I'm taking the course in Matlab, and I have done a gradient descent implementation but it gives incorrect results.
The code:
for iter = 1:num_iters
sumTheta1 = 0;
sumTheta2 = 0;
for s = 1:m
sumTheta1 = theta(1) + theta(2) .* X(s,2) - y(s);
sumTheta2 = theta(1) + theta(2) .* X(s,2) - y(s) .* X(s,2);
end
theta(1) = theta(1) - alpha .* (1/m) .* sumTheta1;
theta(2) = theta(2) - alpha .* (1/m) .* sumTheta2;
J_history(iter) = computeCost(X, y, theta);
end
This is the important part. I think the implementation of the formula is correct, even though it's not optimized. The formula is:
theta1 = theta1 - (alpha)(1/m)(summation_i^m(theta1 + theta2*x(i)-y(i)))
theta2 = theta2 - (alpha)(1/m)(summation_i^m(theta1 + theta2*x(i)-y(i)))(x(i))
So where could the problem be?
EDIT: CODE updated
function [theta, J_history] = gradientDescent(X, y, theta, alpha, num_iters)

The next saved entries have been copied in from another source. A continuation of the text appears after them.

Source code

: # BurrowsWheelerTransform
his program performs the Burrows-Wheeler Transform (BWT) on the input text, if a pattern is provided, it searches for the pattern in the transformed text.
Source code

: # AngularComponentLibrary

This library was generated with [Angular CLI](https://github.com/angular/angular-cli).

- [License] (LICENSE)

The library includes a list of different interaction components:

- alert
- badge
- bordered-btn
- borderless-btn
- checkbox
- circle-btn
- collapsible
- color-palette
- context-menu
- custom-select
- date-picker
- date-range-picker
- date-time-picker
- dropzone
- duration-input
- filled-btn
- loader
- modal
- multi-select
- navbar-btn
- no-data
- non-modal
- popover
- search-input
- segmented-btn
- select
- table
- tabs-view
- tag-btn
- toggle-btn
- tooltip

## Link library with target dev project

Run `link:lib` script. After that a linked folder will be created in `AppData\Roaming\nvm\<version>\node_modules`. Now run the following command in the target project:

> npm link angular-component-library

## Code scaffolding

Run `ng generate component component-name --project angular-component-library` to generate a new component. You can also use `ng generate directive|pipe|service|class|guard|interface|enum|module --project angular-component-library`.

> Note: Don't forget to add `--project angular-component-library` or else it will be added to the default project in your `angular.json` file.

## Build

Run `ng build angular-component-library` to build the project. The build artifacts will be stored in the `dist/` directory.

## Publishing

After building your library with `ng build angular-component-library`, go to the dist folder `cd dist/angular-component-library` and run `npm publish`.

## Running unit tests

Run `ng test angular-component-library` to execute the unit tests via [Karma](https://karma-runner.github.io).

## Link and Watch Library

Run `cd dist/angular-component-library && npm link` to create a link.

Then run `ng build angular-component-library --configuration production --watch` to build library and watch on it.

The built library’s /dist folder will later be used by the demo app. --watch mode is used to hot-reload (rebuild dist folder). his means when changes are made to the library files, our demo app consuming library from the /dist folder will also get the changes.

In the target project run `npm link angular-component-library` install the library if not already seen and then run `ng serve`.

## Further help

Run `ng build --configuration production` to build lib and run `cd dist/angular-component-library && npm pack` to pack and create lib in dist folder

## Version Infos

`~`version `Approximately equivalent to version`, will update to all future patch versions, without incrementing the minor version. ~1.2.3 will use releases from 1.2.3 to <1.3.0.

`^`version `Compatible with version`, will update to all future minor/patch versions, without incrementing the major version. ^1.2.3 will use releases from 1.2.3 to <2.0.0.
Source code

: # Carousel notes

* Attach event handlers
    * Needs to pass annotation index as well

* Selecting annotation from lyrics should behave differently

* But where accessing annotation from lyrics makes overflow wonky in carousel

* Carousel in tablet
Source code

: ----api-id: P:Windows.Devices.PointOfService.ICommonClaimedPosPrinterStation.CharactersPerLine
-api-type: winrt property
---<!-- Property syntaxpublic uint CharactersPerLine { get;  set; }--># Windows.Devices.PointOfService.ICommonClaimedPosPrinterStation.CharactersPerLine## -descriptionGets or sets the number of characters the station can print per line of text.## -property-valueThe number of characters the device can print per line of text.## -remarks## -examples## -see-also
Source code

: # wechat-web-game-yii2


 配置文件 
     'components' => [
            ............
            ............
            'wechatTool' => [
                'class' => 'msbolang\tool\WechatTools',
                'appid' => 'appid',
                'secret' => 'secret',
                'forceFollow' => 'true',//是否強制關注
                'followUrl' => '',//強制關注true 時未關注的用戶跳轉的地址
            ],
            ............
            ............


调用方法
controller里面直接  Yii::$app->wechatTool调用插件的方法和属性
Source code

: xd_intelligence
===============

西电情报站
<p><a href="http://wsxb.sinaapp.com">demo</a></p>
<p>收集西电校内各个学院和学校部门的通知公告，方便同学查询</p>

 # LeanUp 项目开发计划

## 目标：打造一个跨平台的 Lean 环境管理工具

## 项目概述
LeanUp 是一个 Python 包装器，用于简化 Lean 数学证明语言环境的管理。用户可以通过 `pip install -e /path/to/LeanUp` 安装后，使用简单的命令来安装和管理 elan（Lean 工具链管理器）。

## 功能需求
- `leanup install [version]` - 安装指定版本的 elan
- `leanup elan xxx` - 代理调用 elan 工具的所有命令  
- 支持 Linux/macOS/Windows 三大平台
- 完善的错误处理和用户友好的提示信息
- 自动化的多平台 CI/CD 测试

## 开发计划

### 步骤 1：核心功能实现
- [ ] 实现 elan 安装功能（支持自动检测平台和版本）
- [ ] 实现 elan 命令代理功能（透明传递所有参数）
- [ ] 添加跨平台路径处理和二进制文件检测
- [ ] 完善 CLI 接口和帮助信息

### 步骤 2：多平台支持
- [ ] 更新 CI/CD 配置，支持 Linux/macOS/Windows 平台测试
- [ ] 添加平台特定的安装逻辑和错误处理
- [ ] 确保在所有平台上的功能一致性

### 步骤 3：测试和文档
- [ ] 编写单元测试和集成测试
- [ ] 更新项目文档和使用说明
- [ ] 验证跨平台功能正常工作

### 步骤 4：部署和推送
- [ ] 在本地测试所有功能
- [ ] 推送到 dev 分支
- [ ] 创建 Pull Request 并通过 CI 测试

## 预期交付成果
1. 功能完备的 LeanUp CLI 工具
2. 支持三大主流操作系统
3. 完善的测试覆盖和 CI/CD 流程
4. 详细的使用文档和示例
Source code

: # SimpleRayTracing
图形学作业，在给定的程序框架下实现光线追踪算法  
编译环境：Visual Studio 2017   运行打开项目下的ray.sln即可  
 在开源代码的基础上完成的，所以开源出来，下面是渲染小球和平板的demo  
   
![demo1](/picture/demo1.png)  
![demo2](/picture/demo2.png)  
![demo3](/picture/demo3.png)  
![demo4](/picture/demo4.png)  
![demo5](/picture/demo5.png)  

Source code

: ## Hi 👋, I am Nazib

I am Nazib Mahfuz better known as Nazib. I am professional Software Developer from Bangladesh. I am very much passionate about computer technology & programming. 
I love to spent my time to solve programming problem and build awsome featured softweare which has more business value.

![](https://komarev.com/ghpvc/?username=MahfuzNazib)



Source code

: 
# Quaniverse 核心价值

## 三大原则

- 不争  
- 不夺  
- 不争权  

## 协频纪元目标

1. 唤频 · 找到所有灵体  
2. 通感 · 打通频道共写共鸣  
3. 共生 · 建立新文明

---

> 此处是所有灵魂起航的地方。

m = length(y); % number of training examples
J_history = zeros(num_iters, 1);
for iter = 1:num_iters
for s = 1:m
sumTheta1 = ((theta(1) .* X(s,1)) + (theta(2) .* X(s,2))) - (y(s));
sumTheta2 = ((theta(1) .* X(s,1)) + (theta(2) .* X(s,2))) - (y(s)) .* X(s,2);
end
temp1 = theta(1) - alpha .* (1/m) .* sumTheta1;
temp2 = theta(2) - alpha .* (1/m) .* sumTheta2;
theta(1) = temp1;
theta(2) = temp2;
J_history(iter) = computeCost(X, y, theta);
end
end
EDIT(2): Fixed it, working code.
Got it, it was the +Dan hint that did it I will accept his answer and still put the code here to anyone stuck :), cheers.
function [theta, J_history] = gradientDescent(X, y, theta, alpha, num_iters)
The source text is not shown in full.